Si la tendance se maintient
de Pierre-Marc Drouin

critiqué par Libris québécis, le 26 mars 2013
(Montréal - 82 ans)


La note:  étoiles
Oser s'affirmer
Le héros, Jean-François Gagnon, voudrait être plus rat, mais il réalise qu’il est un raté. Élevé par des parents qui l’ont abandonné à son sort en se séparant et choisi comme souffre-douleur à l’école, il a perdu forcément l’estime de soi. Son cégep (lycée) terminé en province, il décide de s’inscrire en sciences politiques à l’université de Montréal. Escomptant affermir ainsi une personnalité qui le déclasse aux yeux d’autrui, il lui est apparu que l’ailleurs représentait une panacée inespérée. Il apprend à ses dépens qu’on ne guérit pas d’un cancer de l’âme en transbahutant ses pénates. La métropole n’est pas l’antichambre du bonheur. Dichotomie branchouillarde qui sublime la ville aux dépens des régions.

Pour ne pas s’annihiler, le héros, qui se projette dans l’avenir, sent que son salut viendra de l’importance qu’il accordera à son passé. Iconoclaste, il effectue donc un virage de 180 degrés pour renouer avec un amour de jeunesse, qui lui avait appris à rire. C’est le début d’un temps nouveau parce qu’il veut enfin s’aimer. Il vit sa vinaigrette selon une chanson bien connue au Québec, mais une cuillerée de sucre peut tempérer l’acidulation. Et le sucre est à Baie-Comeau.

Cette trame serait sans saveur si elle ne convoyait que l’apprentissage de la génération Y en quête d’outils pour se libérer de son défaitisme. Le roman dépasse largement l’expérience d’un auteur de Sainte-Anne-de-Sorel, né en 1985. Il s’agit bien d’une fiction, qui rend compte d’un amour qui ne veut pas mourir. Et ne pas mourir surtout au territoire qui peut le nourrir. À travers son personnage, l’auteur dresse le portrait d’un Québec anémié en chapeautant les chapitres d’un titre emprunté à l’actualité politique des défaites nationales.

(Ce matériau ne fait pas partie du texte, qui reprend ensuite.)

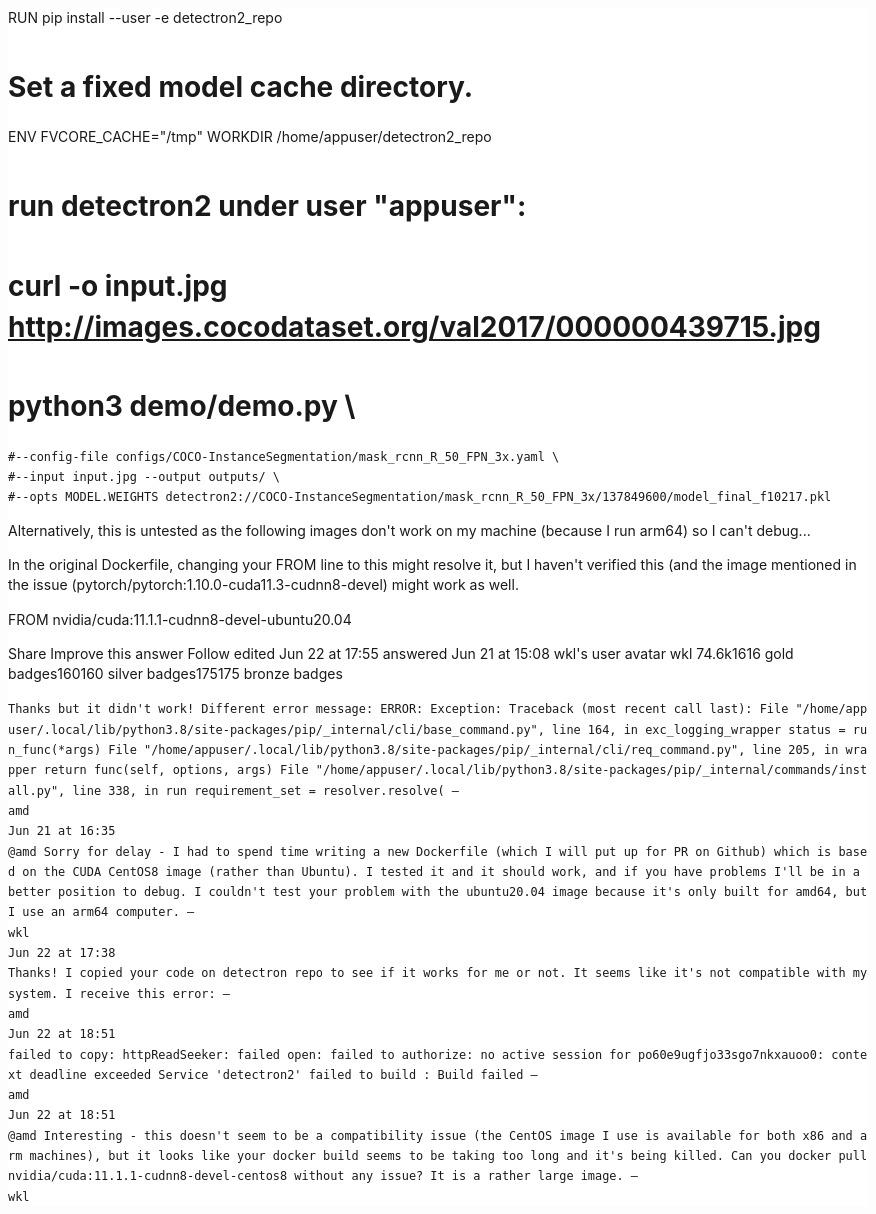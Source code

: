 RUN pip install --user -e detectron2_repo

# Set a fixed model cache directory.
ENV FVCORE_CACHE="/tmp"
WORKDIR /home/appuser/detectron2_repo

# run detectron2 under user "appuser":
# curl -o input.jpg http://images.cocodataset.org/val2017/000000439715.jpg
# python3 demo/demo.py  \
    #--config-file configs/COCO-InstanceSegmentation/mask_rcnn_R_50_FPN_3x.yaml \
    #--input input.jpg --output outputs/ \
    #--opts MODEL.WEIGHTS detectron2://COCO-InstanceSegmentation/mask_rcnn_R_50_FPN_3x/137849600/model_final_f10217.pkl

Alternatively, this is untested as the following images don't work on my machine (because I run arm64) so I can't debug...

In the original Dockerfile, changing your FROM line to this might resolve it, but I haven't verified this (and the image mentioned in the issue (pytorch/pytorch:1.10.0-cuda11.3-cudnn8-devel) might work as well.

FROM nvidia/cuda:11.1.1-cudnn8-devel-ubuntu20.04

Share
Improve this answer
Follow
edited Jun 22 at 17:55
answered Jun 21 at 15:08
wkl's user avatar
wkl
74.6k1616 gold badges160160 silver badges175175 bronze badges

    Thanks but it didn't work! Different error message: ERROR: Exception: Traceback (most recent call last): File "/home/appuser/.local/lib/python3.8/site-packages/pip/_internal/cli/base_command.py", line 164, in exc_logging_wrapper status = run_func(*args) File "/home/appuser/.local/lib/python3.8/site-packages/pip/_internal/cli/req_command.py", line 205, in wrapper return func(self, options, args) File "/home/appuser/.local/lib/python3.8/site-packages/pip/_internal/commands/install.py", line 338, in run requirement_set = resolver.resolve( – 
    amd
    Jun 21 at 16:35
    @amd Sorry for delay - I had to spend time writing a new Dockerfile (which I will put up for PR on Github) which is based on the CUDA CentOS8 image (rather than Ubuntu). I tested it and it should work, and if you have problems I'll be in a better position to debug. I couldn't test your problem with the ubuntu20.04 image because it's only built for amd64, but I use an arm64 computer. – 
    wkl
    Jun 22 at 17:38
    Thanks! I copied your code on detectron repo to see if it works for me or not. It seems like it's not compatible with my system. I receive this error: – 
    amd
    Jun 22 at 18:51
    failed to copy: httpReadSeeker: failed open: failed to authorize: no active session for po60e9ugfjo33sgo7nkxauoo0: context deadline exceeded Service 'detectron2' failed to build : Build failed – 
    amd
    Jun 22 at 18:51
    @amd Interesting - this doesn't seem to be a compatibility issue (the CentOS image I use is available for both x86 and arm machines), but it looks like your docker build seems to be taking too long and it's being killed. Can you docker pull nvidia/cuda:11.1.1-cudnn8-devel-centos8 without any issue? It is a rather large image. – 
    wkl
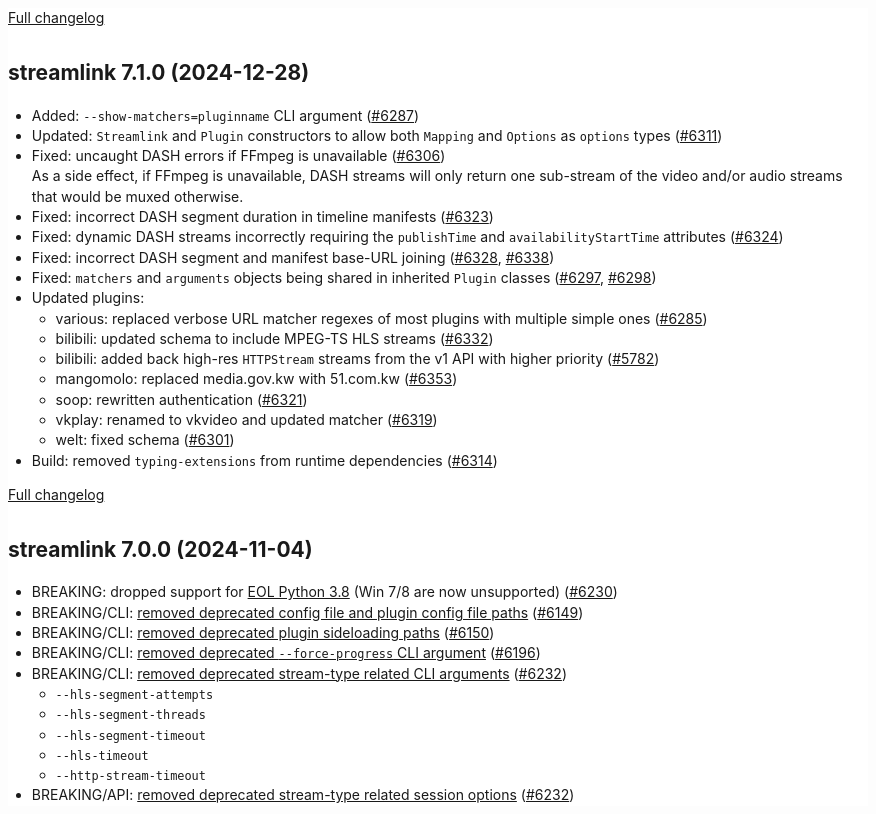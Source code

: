 [Full changelog](https://github.com/streamlink/streamlink/compare/7.1.0...7.1.1)


## streamlink 7.1.0 (2024-12-28)

- Added: `--show-matchers=pluginname` CLI argument ([#6287](https://github.com/streamlink/streamlink/pull/6287))
- Updated: `Streamlink` and `Plugin` constructors to allow both `Mapping` and `Options` as `options` types ([#6311](https://github.com/streamlink/streamlink/pull/6311))
- Fixed: uncaught DASH errors if FFmpeg is unavailable ([#6306](https://github.com/streamlink/streamlink/pull/6306))  
  As a side effect, if FFmpeg is unavailable, DASH streams will only return one sub-stream of the video and/or audio streams that would be muxed otherwise.
- Fixed: incorrect DASH segment duration in timeline manifests ([#6323](https://github.com/streamlink/streamlink/pull/6323))
- Fixed: dynamic DASH streams incorrectly requiring the `publishTime` and `availabilityStartTime` attributes ([#6324](https://github.com/streamlink/streamlink/pull/6324))
- Fixed: incorrect DASH segment and manifest base-URL joining ([#6328](https://github.com/streamlink/streamlink/pull/6328), [#6338](https://github.com/streamlink/streamlink/pull/6338))
- Fixed: `matchers` and `arguments` objects being shared in inherited `Plugin` classes ([#6297](https://github.com/streamlink/streamlink/pull/6297), [#6298](https://github.com/streamlink/streamlink/pull/6298))
- Updated plugins:
  - various: replaced verbose URL matcher regexes of most plugins with multiple simple ones ([#6285](https://github.com/streamlink/streamlink/pull/6285))
  - bilibili: updated schema to include MPEG-TS HLS streams ([#6332](https://github.com/streamlink/streamlink/pull/6332))
  - bilibili: added back high-res `HTTPStream` streams from the v1 API with higher priority ([#5782](https://github.com/streamlink/streamlink/pull/5782))
  - mangomolo: replaced media.gov.kw with 51.com.kw ([#6353](https://github.com/streamlink/streamlink/pull/6353))
  - soop: rewritten authentication ([#6321](https://github.com/streamlink/streamlink/pull/6321))
  - vkplay: renamed to vkvideo and updated matcher ([#6319](https://github.com/streamlink/streamlink/pull/6319))
  - welt: fixed schema ([#6301](https://github.com/streamlink/streamlink/pull/6301))
- Build: removed `typing-extensions` from runtime dependencies ([#6314](https://github.com/streamlink/streamlink/pull/6314))

[Full changelog](https://github.com/streamlink/streamlink/compare/7.0.0...7.1.0)


## streamlink 7.0.0 (2024-11-04)

- BREAKING: dropped support for [EOL Python 3.8](https://peps.python.org/pep-0569/#lifespan) (Win 7/8 are now unsupported) ([#6230](https://github.com/streamlink/streamlink/pull/6230))
- BREAKING/CLI: [removed deprecated config file and plugin config file paths](https://streamlink.github.io/migrations.html#config-file-paths) ([#6149](https://github.com/streamlink/streamlink/pull/6149))
- BREAKING/CLI: [removed deprecated plugin sideloading paths](https://streamlink.github.io/migrations.html#custom-plugins-sideloading-paths) ([#6150](https://github.com/streamlink/streamlink/pull/6150))
- BREAKING/CLI: [removed deprecated `--force-progress` CLI argument](https://streamlink.github.io/migrations.html#force-progress) ([#6196](https://github.com/streamlink/streamlink/pull/6196))
- BREAKING/CLI: [removed deprecated stream-type related CLI arguments](https://streamlink.github.io/migrations.html#stream-type-related-cli-arguments) ([#6232](https://github.com/streamlink/streamlink/pull/6232))
  - `--hls-segment-attempts`
  - `--hls-segment-threads`
  - `--hls-segment-timeout`
  - `--hls-timeout`
  - `--http-stream-timeout`
- BREAKING/API: [removed deprecated stream-type related session options](https://streamlink.github.io/migrations.html#stream-type-related-cli-arguments) ([#6232](https://github.com/streamlink/streamlink/pull/6232))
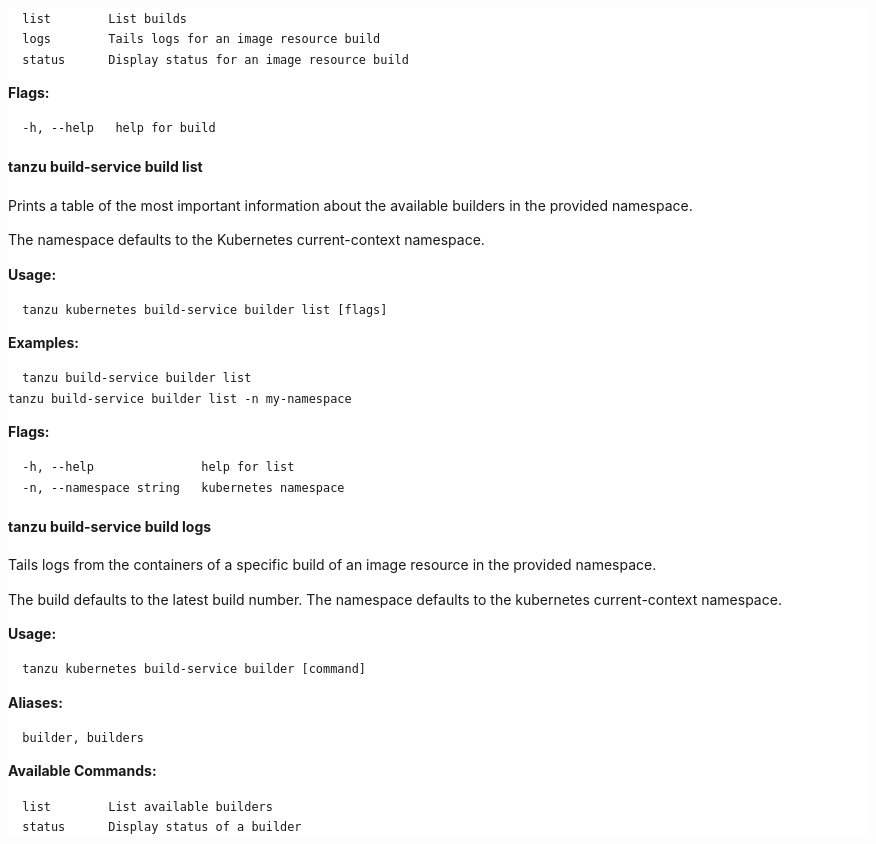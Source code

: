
 ```console
  list        List builds
  logs        Tails logs for an image resource build
  status      Display status for an image resource build
```

**Flags:**

```console
  -h, --help   help for build
```

#### tanzu build-service build list

Prints a table of the most important information about the available builders in the provided namespace.

The namespace defaults to the Kubernetes current-context namespace.

**Usage:**

```console
  tanzu kubernetes build-service builder list [flags]
```

**Examples:**

```console
  tanzu build-service builder list
tanzu build-service builder list -n my-namespace
```

**Flags:**

```console
  -h, --help               help for list
  -n, --namespace string   kubernetes namespace
```

#### tanzu build-service build logs

Tails logs from the containers of a specific build of an image resource in the provided namespace.

The build defaults to the latest build number.
The namespace defaults to the kubernetes current-context namespace.

**Usage:**

```console
  tanzu kubernetes build-service builder [command]
```

**Aliases:**

```console
  builder, builders
```

**Available Commands:**

```console
  list        List available builders
  status      Display status of a builder
```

L’écriture ne porte pas encore la marque d'une griffe personnelle, mais le don inné de conteur de Pierre-Marc Drouin donne lieu à un bon suspense. Bref, son roman est un cri du cœur pour avertir, comme la corne de brumes, que « si la tendance se maintient », l’idéal des premiers bâtisseurs du Québec est condamné aux oubliettes sans la parole qui proclame son identité.